--- START ---

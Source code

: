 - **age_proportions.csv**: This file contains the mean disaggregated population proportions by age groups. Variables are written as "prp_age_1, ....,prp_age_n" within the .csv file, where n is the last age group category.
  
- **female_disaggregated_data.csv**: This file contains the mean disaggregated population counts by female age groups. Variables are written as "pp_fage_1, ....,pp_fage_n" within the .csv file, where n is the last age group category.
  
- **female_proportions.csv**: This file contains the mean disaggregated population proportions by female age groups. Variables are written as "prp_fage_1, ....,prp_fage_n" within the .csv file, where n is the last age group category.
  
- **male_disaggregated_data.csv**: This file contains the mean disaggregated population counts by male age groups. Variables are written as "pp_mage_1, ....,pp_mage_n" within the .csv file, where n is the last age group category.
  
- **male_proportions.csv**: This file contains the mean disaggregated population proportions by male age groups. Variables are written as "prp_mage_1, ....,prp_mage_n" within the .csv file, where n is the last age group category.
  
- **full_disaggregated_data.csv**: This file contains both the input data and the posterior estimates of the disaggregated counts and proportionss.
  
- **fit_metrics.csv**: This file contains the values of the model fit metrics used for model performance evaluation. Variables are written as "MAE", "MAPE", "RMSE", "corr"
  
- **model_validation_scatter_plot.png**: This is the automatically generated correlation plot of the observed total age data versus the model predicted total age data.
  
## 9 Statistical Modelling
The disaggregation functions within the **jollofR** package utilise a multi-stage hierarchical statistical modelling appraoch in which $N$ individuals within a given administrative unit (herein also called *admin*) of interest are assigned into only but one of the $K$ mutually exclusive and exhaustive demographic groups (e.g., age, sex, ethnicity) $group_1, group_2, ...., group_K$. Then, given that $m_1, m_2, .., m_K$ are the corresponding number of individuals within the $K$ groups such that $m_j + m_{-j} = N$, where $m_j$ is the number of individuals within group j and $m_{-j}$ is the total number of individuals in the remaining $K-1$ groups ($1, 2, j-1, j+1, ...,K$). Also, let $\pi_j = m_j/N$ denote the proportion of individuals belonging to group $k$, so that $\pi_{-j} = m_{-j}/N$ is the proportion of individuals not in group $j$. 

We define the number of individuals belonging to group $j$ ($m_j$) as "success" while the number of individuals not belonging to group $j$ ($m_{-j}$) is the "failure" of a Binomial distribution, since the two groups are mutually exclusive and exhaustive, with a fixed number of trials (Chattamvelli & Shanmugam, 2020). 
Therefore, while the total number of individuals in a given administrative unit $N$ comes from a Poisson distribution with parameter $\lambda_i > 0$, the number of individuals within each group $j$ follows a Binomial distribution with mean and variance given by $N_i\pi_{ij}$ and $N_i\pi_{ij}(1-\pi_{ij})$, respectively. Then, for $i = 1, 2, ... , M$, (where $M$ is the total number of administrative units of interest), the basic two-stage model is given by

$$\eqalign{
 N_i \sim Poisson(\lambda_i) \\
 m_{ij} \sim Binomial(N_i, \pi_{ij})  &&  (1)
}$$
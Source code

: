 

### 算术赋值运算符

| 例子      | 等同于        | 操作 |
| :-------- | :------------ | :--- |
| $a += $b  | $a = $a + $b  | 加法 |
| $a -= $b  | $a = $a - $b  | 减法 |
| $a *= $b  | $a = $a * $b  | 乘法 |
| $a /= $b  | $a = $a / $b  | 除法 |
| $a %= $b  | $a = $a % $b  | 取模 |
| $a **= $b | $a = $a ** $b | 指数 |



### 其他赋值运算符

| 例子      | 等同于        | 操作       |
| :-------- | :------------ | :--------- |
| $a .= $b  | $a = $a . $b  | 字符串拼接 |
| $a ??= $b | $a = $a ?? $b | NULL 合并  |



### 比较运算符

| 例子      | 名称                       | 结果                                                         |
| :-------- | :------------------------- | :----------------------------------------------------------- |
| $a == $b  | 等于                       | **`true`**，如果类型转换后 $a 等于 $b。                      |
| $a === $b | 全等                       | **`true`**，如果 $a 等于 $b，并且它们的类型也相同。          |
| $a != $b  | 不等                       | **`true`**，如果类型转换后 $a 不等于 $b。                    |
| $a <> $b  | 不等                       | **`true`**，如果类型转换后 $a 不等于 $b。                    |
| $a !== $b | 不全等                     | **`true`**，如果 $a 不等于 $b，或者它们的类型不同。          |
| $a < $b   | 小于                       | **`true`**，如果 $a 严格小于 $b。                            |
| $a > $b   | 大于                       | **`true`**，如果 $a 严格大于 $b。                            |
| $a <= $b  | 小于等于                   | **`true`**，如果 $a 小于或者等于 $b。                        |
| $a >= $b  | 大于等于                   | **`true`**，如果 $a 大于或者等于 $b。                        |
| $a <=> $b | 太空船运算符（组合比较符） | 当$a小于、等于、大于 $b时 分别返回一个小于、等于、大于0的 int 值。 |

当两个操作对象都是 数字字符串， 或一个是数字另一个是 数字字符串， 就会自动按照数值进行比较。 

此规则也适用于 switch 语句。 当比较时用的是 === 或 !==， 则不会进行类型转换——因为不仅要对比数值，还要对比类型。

--- END ---

**What to work on**:
Begin with the top line of the material and go as far as the line with "- **female_proportions.csv**: This". Set down those lines exactly, both ends included, and nothing more.

**Output of the task**:
Source code

: - **age_proportions.csv**: This file contains the mean disaggregated population proportions by age groups. Variables are written as "prp_age_1, ....,prp_age_n" within the .csv file, where n is the last age group category.
  
- **female_disaggregated_data.csv**: This file contains the mean disaggregated population counts by female age groups. Variables are written as "pp_fage_1, ....,pp_fage_n" within the .csv file, where n is the last age group category.
  
- **female_proportions.csv**: This file contains the mean disaggregated population proportions by female age groups. Variables are written as "prp_fage_1, ....,prp_fage_n" within the .csv file, where n is the last age group category.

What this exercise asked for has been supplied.